==== EXTRACTED DATA ====

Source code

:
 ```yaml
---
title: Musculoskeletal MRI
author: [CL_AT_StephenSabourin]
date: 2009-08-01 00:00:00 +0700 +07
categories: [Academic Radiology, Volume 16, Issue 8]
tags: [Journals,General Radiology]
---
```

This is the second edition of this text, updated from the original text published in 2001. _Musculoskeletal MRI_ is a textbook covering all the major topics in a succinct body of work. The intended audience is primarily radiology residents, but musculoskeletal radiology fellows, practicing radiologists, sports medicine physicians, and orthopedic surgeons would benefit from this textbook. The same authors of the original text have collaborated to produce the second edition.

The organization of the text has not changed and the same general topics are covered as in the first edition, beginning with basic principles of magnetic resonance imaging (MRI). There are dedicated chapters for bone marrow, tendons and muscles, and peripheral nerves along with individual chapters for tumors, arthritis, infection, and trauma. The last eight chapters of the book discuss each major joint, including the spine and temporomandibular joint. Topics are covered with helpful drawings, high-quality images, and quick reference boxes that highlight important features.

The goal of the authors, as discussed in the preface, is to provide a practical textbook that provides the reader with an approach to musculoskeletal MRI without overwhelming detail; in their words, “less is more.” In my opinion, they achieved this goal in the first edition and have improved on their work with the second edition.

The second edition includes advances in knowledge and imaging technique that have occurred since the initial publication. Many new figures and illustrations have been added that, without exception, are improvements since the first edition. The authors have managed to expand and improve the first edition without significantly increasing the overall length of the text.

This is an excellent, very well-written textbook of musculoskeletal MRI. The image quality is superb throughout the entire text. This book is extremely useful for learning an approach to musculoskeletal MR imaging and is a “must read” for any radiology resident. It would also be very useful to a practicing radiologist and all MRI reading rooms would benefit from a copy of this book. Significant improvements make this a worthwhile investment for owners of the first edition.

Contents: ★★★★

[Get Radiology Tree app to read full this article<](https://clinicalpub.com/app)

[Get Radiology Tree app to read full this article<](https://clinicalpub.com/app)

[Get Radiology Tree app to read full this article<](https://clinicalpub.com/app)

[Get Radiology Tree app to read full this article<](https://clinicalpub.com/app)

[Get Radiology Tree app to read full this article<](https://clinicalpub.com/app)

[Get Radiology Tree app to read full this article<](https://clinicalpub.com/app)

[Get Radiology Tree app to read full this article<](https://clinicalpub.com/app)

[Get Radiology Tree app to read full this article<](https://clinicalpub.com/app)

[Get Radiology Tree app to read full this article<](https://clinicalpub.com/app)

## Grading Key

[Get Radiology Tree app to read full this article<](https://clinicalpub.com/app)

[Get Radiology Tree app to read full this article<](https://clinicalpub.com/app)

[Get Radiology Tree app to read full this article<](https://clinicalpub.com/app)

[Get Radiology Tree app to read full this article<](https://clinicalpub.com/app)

====

◆ ASSIGNMENT
Please give again the lines above between the line holding "This is the" and the line holding "The organization of", inclusive, exactly as they are and with nothing added.

◆ SOLUTION
This is the second edition of this text, updated from the original text published in 2001. _Musculoskeletal MRI_ is a textbook covering all the major topics in a succinct body of work. The intended audience is primarily radiology residents, but musculoskeletal radiology fellows, practicing radiologists, sports medicine physicians, and orthopedic surgeons would benefit from this textbook. The same authors of the original text have collaborated to produce the second edition.

The organization of the text has not changed and the same general topics are covered as in the first edition, beginning with basic principles of magnetic resonance imaging (MRI). There are dedicated chapters for bone marrow, tendons and muscles, and peripheral nerves along with individual chapters for tumors, arthritis, infection, and trauma. The last eight chapters of the book discuss each major joint, including the spine and temporomandibular joint. Topics are covered with helpful drawings, high-quality images, and quick reference boxes that highlight important features.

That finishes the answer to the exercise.